Des diables et des saints ou comment s’évader par la musique

C’est l’histoire d’un pianiste génial de 70 ans qui ne joue que dans les halls de gare ou d’aéroport, « qui n’aime que les lieux ouverts, le vent qui circule et les portes qui claquent ». Étonnant, non ? aurait dit le regretté Pierre Desproges. Il y a une raison à ce choix : Joseph (son prénom de baptême), Joe (l’adulte) pour nous désormais, ne veut pas rater l’arrivée de Rose, « belle comme un do mineur ». Cinquante ans qu’il attend. Ce serait trop bête de la manquer !

Le train de Barcelone n’arrive que dans 364 pages, vous avez tout le temps de lire ce superbe roman initiatique, prométhéen même selon les mots de l’auteur, Jean-Baptiste Andrea. Croyez-moi, vous ne le regretterez pas. À vous de découvrir la vie de Joseph/Joe après la catastrophe du 2 mai 1969 et ce qui s’en est suivi. Coup de cœur assuré pour ce livre récompensé par le Grand prix RTL Lire 2021 !

Jean-Baptiste Andrea a déjà signé deux autres romans : Ma Reine, prix Femina des lycéens en 2017 et Cent Millions d’années et un jour paru en 2019. L’univers de l’enfance pour le premier, de la montagne pour le second. Ce troisième opus, opère, d’une certaine façon, la synthèse. Avec une invitée supplémentaire, la musique, et son corollaire, le rythme, « une rosée qui monte de la terre ». La structure en est à la fois complexe et simple. Complexe car le récit opère de constants va-et-vient entre la vie à l’orphelinat et la vie d’avant, simple parce que l’enchaînement est très fluide. Du beau travail d’artiste.

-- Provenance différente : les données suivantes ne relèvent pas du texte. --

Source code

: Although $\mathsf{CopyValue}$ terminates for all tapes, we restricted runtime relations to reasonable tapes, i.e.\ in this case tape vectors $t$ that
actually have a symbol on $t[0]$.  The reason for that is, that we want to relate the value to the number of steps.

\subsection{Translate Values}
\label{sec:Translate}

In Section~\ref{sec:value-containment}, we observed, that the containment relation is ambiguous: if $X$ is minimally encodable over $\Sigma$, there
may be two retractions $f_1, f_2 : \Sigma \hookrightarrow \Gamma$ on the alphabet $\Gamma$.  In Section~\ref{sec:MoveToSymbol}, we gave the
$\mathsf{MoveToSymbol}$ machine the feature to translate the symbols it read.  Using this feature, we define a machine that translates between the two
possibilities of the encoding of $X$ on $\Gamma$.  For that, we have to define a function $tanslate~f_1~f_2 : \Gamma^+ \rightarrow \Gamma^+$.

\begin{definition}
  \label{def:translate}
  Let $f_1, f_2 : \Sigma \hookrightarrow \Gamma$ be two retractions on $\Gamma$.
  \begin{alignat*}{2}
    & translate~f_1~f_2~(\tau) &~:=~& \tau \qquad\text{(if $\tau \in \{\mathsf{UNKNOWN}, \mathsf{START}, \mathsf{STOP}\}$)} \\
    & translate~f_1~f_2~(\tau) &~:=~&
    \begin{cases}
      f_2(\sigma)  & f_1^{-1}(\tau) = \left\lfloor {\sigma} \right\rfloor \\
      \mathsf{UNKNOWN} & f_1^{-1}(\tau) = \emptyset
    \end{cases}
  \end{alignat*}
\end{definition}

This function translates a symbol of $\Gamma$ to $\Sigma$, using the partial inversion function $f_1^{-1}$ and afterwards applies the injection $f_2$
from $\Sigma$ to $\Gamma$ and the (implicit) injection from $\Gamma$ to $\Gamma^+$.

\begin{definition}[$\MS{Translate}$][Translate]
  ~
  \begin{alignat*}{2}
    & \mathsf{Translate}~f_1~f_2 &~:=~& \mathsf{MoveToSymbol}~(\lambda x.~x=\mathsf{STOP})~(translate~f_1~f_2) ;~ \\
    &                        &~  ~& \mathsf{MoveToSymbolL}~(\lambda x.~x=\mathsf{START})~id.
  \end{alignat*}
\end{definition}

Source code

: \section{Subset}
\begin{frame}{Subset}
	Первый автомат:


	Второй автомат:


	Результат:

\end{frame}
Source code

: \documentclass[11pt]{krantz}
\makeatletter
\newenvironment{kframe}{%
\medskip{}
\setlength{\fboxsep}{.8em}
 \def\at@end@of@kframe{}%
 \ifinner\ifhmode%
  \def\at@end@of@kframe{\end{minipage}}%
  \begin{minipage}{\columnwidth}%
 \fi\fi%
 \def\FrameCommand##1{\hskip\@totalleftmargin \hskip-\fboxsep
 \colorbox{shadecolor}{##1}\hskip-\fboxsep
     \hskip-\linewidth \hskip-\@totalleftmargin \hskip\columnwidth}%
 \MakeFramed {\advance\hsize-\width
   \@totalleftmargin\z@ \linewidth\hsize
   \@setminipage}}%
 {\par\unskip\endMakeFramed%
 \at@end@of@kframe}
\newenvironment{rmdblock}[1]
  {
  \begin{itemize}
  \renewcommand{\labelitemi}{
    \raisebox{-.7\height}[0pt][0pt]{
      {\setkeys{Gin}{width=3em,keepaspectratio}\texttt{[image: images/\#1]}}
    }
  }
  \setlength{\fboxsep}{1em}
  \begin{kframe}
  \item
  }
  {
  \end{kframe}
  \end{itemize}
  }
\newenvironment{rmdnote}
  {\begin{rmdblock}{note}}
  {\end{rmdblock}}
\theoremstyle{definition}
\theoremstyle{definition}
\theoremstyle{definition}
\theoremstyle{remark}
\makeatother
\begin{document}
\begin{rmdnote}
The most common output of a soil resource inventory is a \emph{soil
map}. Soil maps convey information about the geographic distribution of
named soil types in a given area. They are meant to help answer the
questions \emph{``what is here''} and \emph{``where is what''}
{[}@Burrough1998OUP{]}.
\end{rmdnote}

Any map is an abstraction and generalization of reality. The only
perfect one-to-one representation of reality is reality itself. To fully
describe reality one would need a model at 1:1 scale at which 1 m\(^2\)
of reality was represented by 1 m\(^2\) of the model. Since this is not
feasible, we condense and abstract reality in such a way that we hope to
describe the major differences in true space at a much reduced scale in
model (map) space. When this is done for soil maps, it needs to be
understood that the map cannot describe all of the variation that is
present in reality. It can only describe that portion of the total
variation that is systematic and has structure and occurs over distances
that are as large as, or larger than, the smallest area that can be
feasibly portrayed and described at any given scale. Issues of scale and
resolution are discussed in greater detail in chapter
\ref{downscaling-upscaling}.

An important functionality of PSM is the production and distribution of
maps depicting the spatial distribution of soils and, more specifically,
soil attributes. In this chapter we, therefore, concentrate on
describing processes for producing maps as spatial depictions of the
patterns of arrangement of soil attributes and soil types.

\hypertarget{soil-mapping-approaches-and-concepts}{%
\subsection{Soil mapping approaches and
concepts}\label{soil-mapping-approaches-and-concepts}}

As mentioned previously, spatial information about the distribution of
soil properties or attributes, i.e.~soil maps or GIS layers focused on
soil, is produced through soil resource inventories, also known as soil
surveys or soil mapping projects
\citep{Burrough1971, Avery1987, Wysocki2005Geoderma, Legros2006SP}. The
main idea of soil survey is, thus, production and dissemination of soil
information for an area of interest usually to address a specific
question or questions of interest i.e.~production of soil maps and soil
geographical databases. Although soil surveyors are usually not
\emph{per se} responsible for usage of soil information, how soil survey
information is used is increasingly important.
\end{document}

« Ma jeunesse se termine à 18h14, le 2 mai 1969, dans une polka de flammes et de vent de travers »

Bienvenue aux Confins, orphelinat hors d’âge, pierres branlantes, caves humides. Son Abbé grand inquisiteur, son assistant Grenouille, ancien légionnaire. Vue sur les Pyrénées. Gastronomie (très) locale. Châtiments personnalisés.

Tel est le lieu où va vivre Joe après le décès accidentel de ses parents et de sa sœur Inès. Il y arrive la nuit du 21 juillet 1969, pile quand Armstrong pose le pied sur la lune, vous savez « le grand pas pour l’humanité ». Joe est amené directement à son lit, le « lit 54 ». Au début, ce sera son nom. L’humanité fait grise mine. En revanche, les corvées abondent pour ces 40 garçons âgés de 5 à 17 ans, les punitions aussi. C’est un univers quasi carcéral, vous vous en rendrez vite compte. Chacun pour soi. Sauve qui peut.

des diables et des saints jean baptiste andrea

Deux personnages majeurs font marcher droit, au besoin à grand renfort de gifles magistrales, les garçons qui leur sont confiés. Commençons par l’abbé Sénac, « la soixantaine encore vigoureuse », des yeux « gris de lame » qui « débusquaient le péché ». Tout le monde le craint, même s’il se prétend le père de tous ces gamins, chargé de leur salut. Joseph en doute « la seule droite du père que je connais est celle que nous avons reçue, mes amis et moi, en pleine poire ». L’abbé est aidé dans sa mission par M. Marthod, surnommé Grenouille, « un salopard de première, un fumier, une crevure » pour les plus grands, « vampire, démembreur d’enfants » pour les plus petits, raciste, homophobe, sadique, pour tous.

On le voit, tous les ingrédients sont réunis pour un roman pathétique et parfaitement mélodramatique. Mais l’auteur sait fait preuve d’humour au bon moment et sait se souvenir qu’il a été enfant puis adolescent. Il est temps pour vous de rencontrer La Vigie.

La Vigie protège les Confins des « Russes » de la « mafia » et des « géants »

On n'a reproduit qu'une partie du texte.